Change: “the act or instance of
making or becoming different.” It is a concept that I don’t embrace very often,
and sometimes (even though I know I can’t control it, I try to avoid change).
Why does change make me uncomfortable? I think it’s because there isn’t a set
pattern, I can’t control the change or keep it from coming, and I don't like
having unknowns. I am a J on the Myers Briggs after all. I like everything to
be planned out, to have its place, and for things to happen on my timeline.
These past several months have been the definition of change. I moved out of my
house in Newport News, said goodbye to a lot of friends. I spent six weeks in
Colorado for Cru staff training only to come back and continue traveling every
weekend for a month for weddings. Then I lived at home up until 3 weeks ago to
support raise (and God provided 100% in 100 days woop woop!) and now I live in
an apartment in Newport News with a brand new dog...that's a ton of change. I
think I handled it well, but I also think I avoided handling it at all and I
just moved on without processing all the differences in my life.
The Lord has been slowly showing me how my
life is different as single 24 year old Cru staff member and dog owner. He’s reminding me
that change is good. He doesn’t say it’s not painful. But he does say it’s
healthy. In John 15:1-3, the analogy of the vine and branches is used. It says
“...and every branch that bears fruit, he prunes it so that it will bear more
fruit”. God has shown me this in my friendships and community. I went from
having a bunch of friends at CNU, to CO where I had to make new friends and
then leave them, to head home where there were no friends and return to campus
this week where there are a ton of people. I needed to have this season of
being alone at home because God showed me how I, yet again, was depending too
much on others for fulfillment. Community is so wonderful, and a huge blessing
from the Lord, but it so easily became an idol for me that I needed a heart
check, for that community to be removed for a short while to realize that. I
love that we have four seasons (sometimes just in one week). It reminds me that
change is a good healthy thing, and through that changing of seasons, we grow.

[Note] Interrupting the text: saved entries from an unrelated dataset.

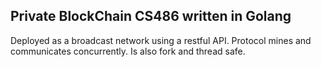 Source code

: ## Private BlockChain CS486 written in Golang
Deployed as a broadcast network using a restful API. Protocol mines and communicates concurrently. Is also fork and thread safe. 
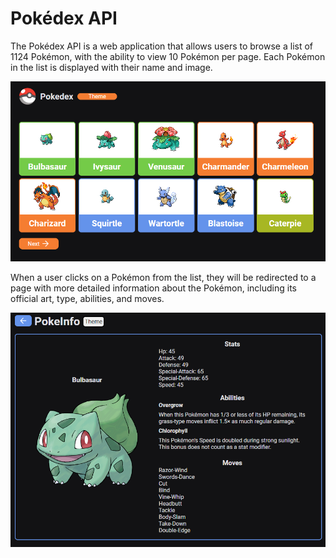 # Pokédex API
<p>The Pokédex API is a web application that allows users to browse a list of 1124 Pokémon, with the ability to view 10 Pokémon per page. Each Pokémon in the list is displayed with their name and image.</p>

<img src="./src/assets/pokedex.png" />

<p>When a user clicks on a Pokémon from the list, they will be redirected to a page with more detailed information about the Pokémon, including its official art, type, abilities, and moves.</p>

<img src="./src/assets/pokemon.png"/> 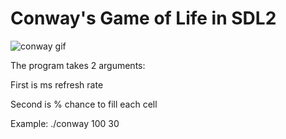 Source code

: # Conway's Game of Life in SDL2

![conway gif](conway.gif)

The program takes 2 arguments:

First is ms refresh rate

Second is % chance to fill each cell

Example: ./conway 100 30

If it always looked the same every day, there wouldn’t be much room for growth
and movement. This process of pruning might seem unfair at first, but looking
back it’s easier to grasp the reasons for it. The wonderful thing is that in
all of this changing of seasons and chaos, the one constant we have in this
life is Jesus.“Jesus Christ is the same yesterday and today and forever”
(Hebrews 13:8). Through this season of change in my life, Jesus dying for my
sins is still true, Jesus loving me fully and completely is still true, my
identity is still a daughter of the most high King, and through all the chaos I
still live to glorify Him. None of that has changed. In seasons of change, I
will cling to the one constant I have, Jesus Christ.